Building One Vanderbilt
Imagine a brand new 1,400-foot office tower in New York City. Imagine it’s adjacent to Grand Central Terminal, one of the busiest train stations in the world. Imagine it has column-free open floor plans and soaring ceilings. For over a year, AECOM Tishman’s vertical construction experts have been hard at work making this a reality.
Tunneling through challenges
One Vanderbilt is directly above a web of railroad tunnels, making it the city’s best connected building to public transit.
Also taking up space in the basement is what will become One Vanderbilt’s nontraditional, underground loading dock. In order for trucks to access this loading dock, a huge elevator has to be installed, along with a giant turntable to spin the trucks around in the tight quarters.
The winding train tunnels, combined with space mapped out for the truck elevator, posed a challenge when placing the building’s steel framing and columns. Custom box columns were built and fixed around these obstacles. One of these unique box columns starts in the basement and is unbraced from the ground floor to the sixth, allowing the southeast side of the building to be cantilevered. This opens up the pedestrian view of Grand Central from 42nd Street — a view that has been obstructed for nearly a century.

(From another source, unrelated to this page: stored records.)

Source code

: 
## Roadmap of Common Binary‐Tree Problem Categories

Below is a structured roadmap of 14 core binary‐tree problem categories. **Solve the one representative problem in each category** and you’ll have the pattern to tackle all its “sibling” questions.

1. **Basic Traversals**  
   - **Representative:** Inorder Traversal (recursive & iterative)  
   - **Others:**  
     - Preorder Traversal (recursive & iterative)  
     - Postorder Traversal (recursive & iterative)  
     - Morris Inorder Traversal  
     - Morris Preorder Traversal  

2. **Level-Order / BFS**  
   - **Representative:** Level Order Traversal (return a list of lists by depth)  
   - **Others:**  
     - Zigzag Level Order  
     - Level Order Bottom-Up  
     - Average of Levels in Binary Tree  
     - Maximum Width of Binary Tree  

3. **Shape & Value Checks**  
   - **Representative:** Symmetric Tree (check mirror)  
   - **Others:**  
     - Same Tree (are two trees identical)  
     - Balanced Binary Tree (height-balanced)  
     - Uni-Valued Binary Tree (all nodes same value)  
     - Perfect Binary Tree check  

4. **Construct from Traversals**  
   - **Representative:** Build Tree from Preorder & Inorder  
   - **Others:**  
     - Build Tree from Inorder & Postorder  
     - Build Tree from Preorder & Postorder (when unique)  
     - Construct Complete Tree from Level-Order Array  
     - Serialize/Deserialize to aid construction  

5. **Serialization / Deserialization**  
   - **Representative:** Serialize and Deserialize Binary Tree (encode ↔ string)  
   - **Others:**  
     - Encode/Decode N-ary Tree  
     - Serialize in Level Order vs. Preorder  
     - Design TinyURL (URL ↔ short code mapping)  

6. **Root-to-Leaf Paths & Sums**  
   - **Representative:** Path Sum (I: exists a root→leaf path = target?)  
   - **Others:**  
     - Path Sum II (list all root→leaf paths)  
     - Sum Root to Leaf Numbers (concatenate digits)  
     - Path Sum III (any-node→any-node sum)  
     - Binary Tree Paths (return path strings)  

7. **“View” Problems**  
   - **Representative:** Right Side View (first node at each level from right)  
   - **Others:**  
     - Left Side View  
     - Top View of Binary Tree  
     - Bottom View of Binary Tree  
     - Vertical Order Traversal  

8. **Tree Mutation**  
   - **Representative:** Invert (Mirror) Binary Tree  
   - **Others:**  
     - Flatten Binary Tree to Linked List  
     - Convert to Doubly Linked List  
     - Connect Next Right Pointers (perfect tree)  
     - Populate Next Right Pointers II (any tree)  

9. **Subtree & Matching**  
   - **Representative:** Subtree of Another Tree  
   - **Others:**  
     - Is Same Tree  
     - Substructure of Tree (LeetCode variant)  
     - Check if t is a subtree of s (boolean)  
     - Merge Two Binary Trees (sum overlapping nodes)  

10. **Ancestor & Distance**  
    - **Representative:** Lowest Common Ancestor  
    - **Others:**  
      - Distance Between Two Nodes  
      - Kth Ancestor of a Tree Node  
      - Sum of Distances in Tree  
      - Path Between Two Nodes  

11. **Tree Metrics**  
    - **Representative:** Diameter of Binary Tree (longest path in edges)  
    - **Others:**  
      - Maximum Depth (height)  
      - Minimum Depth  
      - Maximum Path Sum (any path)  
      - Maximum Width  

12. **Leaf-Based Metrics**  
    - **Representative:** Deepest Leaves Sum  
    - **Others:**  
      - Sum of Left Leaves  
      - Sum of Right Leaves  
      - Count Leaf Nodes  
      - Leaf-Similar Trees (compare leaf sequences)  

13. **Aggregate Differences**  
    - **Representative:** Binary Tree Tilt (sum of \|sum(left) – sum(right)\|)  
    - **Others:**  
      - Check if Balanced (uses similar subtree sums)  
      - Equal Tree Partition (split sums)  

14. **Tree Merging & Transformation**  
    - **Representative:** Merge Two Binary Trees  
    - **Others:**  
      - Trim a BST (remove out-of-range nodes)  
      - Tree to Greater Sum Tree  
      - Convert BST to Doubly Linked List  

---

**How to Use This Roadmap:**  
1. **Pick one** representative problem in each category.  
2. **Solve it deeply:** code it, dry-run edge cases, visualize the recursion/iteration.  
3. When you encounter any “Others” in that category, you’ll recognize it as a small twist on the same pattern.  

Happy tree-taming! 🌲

OneDesign for One Vanderbilt
Efficiency in construction leads to cost and time savings. With this in mind, AECOM Tishman’s Emerging Technologies team implemented a proprietary coordination process called OneDesign.
Traditional coordination processes allow fabrication of structural steel to move forward without input from large-scale mechanical, electrical and plumbing (MEP) systems. This strictly limits the owner and construction team’s ability to make changes that may have financial benefits in the long run.
Instead, OneDesign focuses on coordinating the major MEP systems sooner, allowing for greater flexibility and greater price certainty at the time of the MEP award. By implementing OneDesign at One Vanderbilt, steel erection and MEP coordination began ahead of schedule. It also fostered collaboration between the design and construction teams and prevented the potential for costly field changes.
OneDesign’s success is not limited to One Vanderbilt — AECOM Tishman has implemented the process at several iconic projects including the World Trade Center, Hudson Yards and Manhattan West.
Cementing a place in history
One Vanderbilt’s dual steel-framed and reinforced concrete core requires a complex foundation. When it was time to lay this mat-foundation, it was the largest continuous concrete pour in Manhattan’s history. Over a span of nineteen hours, five pumps poured 8,438 tons of concrete to lay a mat-foundation that is nine and a half feet deep. It will support One Vanderbilt’s nearly 9,000 tons of reinforced concrete and 25,000 tons of steel. You can stack 5,500 elephants on this foundation, and it wouldn’t falter.
SL Green imagined One Vanderbilt as New York City’s newest icon. AECOM Tishman is proud to deliver.